- YOUR INSTRUCTIONS: In the records below, find the lines that include the string "multiple" and report how many there are, nothing else.

- INPUT DATA:
==================================================

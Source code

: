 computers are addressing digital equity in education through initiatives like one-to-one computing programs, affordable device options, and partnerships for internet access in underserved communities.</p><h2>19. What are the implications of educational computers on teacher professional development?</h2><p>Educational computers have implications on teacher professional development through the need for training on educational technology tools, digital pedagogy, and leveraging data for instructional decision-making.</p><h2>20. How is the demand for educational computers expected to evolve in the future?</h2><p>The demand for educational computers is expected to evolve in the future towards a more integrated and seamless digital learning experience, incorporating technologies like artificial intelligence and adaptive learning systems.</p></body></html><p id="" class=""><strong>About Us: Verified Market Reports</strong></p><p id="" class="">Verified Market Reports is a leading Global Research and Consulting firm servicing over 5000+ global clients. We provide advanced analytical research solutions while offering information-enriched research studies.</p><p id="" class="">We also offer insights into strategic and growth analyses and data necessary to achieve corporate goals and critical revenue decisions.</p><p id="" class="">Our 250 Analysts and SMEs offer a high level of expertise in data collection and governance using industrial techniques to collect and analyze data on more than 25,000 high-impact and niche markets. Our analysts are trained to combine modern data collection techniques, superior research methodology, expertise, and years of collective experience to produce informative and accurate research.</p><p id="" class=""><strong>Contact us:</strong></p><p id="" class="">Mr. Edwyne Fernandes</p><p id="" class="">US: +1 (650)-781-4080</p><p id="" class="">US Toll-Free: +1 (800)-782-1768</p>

==================================================

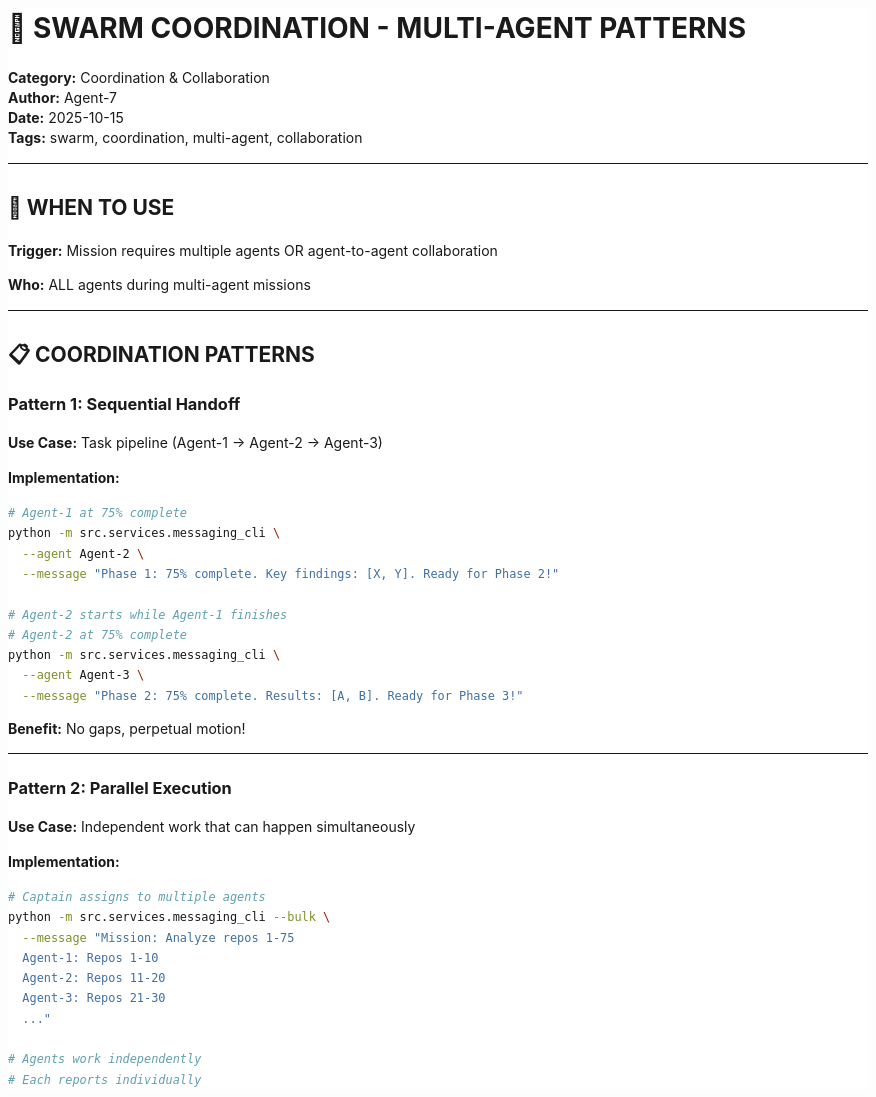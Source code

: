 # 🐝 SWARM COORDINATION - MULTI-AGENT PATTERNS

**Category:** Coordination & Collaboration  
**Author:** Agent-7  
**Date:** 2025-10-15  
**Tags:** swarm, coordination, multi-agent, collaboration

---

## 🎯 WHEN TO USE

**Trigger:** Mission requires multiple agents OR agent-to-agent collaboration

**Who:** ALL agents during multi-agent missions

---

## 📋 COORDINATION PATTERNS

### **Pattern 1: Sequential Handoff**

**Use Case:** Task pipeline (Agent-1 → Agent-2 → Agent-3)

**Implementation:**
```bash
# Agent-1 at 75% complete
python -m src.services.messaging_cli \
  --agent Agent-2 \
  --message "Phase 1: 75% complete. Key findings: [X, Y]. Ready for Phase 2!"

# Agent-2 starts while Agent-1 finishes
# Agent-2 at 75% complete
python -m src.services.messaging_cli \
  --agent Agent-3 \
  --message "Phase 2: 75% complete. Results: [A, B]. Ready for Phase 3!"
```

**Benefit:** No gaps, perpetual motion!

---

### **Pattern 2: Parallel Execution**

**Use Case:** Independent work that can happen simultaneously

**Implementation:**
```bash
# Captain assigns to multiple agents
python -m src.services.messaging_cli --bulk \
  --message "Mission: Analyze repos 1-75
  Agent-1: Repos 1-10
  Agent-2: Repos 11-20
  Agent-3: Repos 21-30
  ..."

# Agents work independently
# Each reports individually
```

==================================================

- OUTPUT: 2